Coulthard chce rezygnacji z tankowania
Co zrobić, aby wyścigi Formuły 1 były ciekawsze? Z ciekawą propozycją wyszedł David Coulthard. W opinii Szkota rezygnacja z tankowania podczas Grand Prix wpłynęłaby pozytywnie na atrakcyjność rywalizacji.
Dyskusja na temat tankowania podczas wyścigu rozpoczęła się po GP Węgier, podczas którego kilkakrotnie w boksach pojawiał się ogień. Podczas operacji tankowania bolidów Toyoty, Toro Rosso, Williamsa i Hondy paliwo wyciekało na rozgrzany bolid i zapalało się. Na szczęście obyło się bez jakichkolwiek urazów.
Coulthard powiedział, że w jego ocenie rezygnacja z uzupełniania zapasu paliwa w trakcie wyścigu dałaby Formule 1 zastrzyk emocji, których obecnie nieco brakuje.
- Z mojego punktu widzenia tankowania podczas grand prix sprowadza wyścig do rywalizacji lekkich maszyn pomiędzy pit-stopami.
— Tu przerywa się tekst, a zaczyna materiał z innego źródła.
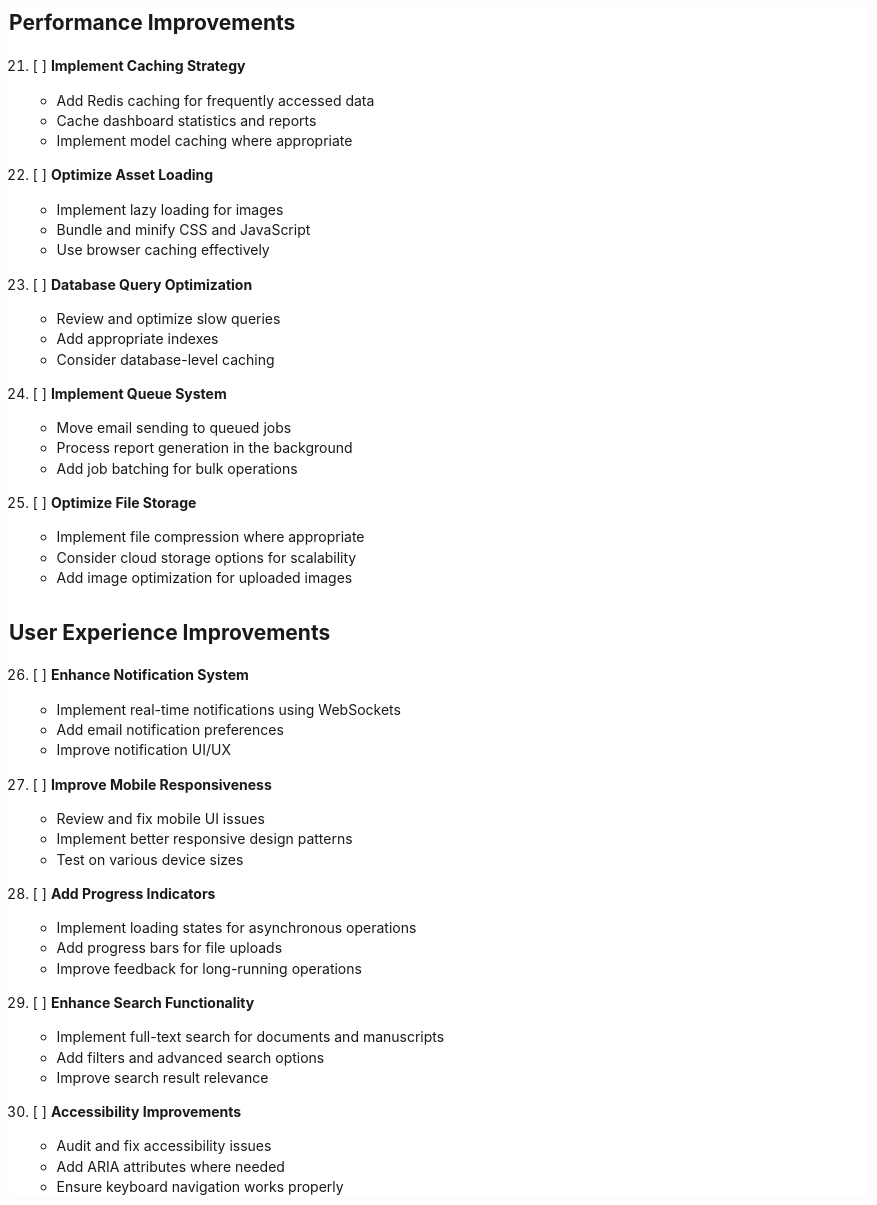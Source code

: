 ## Performance Improvements

21. [ ] **Implement Caching Strategy**
    - Add Redis caching for frequently accessed data
    - Cache dashboard statistics and reports
    - Implement model caching where appropriate

22. [ ] **Optimize Asset Loading**
    - Implement lazy loading for images
    - Bundle and minify CSS and JavaScript
    - Use browser caching effectively

23. [ ] **Database Query Optimization**
    - Review and optimize slow queries
    - Add appropriate indexes
    - Consider database-level caching

24. [ ] **Implement Queue System**
    - Move email sending to queued jobs
    - Process report generation in the background
    - Add job batching for bulk operations

25. [ ] **Optimize File Storage**
    - Implement file compression where appropriate
    - Consider cloud storage options for scalability
    - Add image optimization for uploaded images

## User Experience Improvements

26. [ ] **Enhance Notification System**
    - Implement real-time notifications using WebSockets
    - Add email notification preferences
    - Improve notification UI/UX

27. [ ] **Improve Mobile Responsiveness**
    - Review and fix mobile UI issues
    - Implement better responsive design patterns
    - Test on various device sizes

28. [ ] **Add Progress Indicators**
    - Implement loading states for asynchronous operations
    - Add progress bars for file uploads
    - Improve feedback for long-running operations

29. [ ] **Enhance Search Functionality**
    - Implement full-text search for documents and manuscripts
    - Add filters and advanced search options
    - Improve search result relevance

30. [ ] **Accessibility Improvements**
    - Audit and fix accessibility issues
    - Add ARIA attributes where needed
    - Ensure keyboard navigation works properly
Kiedyś (przed rokiem 1994) trzeba było już na starcie mieć bolid zatankowany na cały dystans wyścigu. Wtedy dużo większą rolę odgrywały umiejętności kierowcy. Trzeba było odpowiednio używać hamulców i opon - powiedział Coulthard.
- Obecnie, gdy pogoda nie płata figla, bardzo rzadko zdarza się aby wyścig wygrał ktoś kto startował z dalszej pozycji niż czwarta. Tempo wyścigu jest często takie samo jak w kwalifikacjach. To logiczne, skoro bolidy ustawione są prawie identycznie - uważa Szkot.
- Jeśli chcemy aby wyścigi były ciekawsze, w mojej ocenie jednym z najlepszych pomysłów jest rezygnacja z tankowania podczas Grand Prix - powiedział były kierowca McLarena.